Rad. n.° 11001-02-03-000-2025-05964-00 FERNANDO AUGUSTO JIMÉNEZ VALDERRAMA Magistrado Ponente STC069-2026 Radicación n.° 11001-02-03-000-2025-05964-00 (Aprobado en sesión del veintiuno de enero de dos mil veintiséis) Bogotá, D.C., veintitrés (23) de enero de dos mil veintiséis (2026).
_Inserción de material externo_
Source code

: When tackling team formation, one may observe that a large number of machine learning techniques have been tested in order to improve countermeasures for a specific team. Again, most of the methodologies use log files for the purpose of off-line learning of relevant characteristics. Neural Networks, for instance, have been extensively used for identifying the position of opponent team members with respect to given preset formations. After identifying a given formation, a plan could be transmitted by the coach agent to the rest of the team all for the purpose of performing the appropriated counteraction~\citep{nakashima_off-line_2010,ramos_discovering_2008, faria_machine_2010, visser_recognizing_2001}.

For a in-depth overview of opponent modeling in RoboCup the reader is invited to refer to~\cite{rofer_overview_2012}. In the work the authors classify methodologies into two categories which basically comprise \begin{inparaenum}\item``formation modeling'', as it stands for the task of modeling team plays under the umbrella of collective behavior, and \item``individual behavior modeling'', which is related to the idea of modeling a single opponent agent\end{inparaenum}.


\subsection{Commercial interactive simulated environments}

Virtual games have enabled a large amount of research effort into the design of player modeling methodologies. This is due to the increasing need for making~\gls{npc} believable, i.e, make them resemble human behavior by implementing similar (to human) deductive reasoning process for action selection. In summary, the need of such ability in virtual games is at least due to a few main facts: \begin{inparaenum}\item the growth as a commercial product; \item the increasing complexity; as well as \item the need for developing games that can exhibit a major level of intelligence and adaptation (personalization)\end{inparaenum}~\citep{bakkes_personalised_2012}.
Decide la Corte la acción de tutela promovida por Vanessa Valencia Bedoya, contra la Sala de Casación Penal, trámite al cual fueron vinculados la Sala Penal del Tribunal Superior del Distrito Judicial de Armenia, el Juzgado Tercero Penal del Circuito de la misma ciudad y las partes e intervinientes en el proceso penal radicado nº 2014-00172; y, acción de revisión nº 2024-02284 (Interno Corte: 67531).

ANTECEDENTES 1. La solicitante, obrando en su propio nombre, reclama la protección de los derechos fundamentales al debido proceso, igualdad y « derecho a la rectificación y retractación », presuntamente vulnerados por la Sala Especializada convocada. 2. Del escrito inicial y los anexos se extrae en síntesis que: 2.1. José Javier Bedoya Henao, fue condenado en ambas instancias procesales[footnoteRef:1] a la pena de 156 meses de prisión por el delito de actos sexuales con menor de 14 años agravado.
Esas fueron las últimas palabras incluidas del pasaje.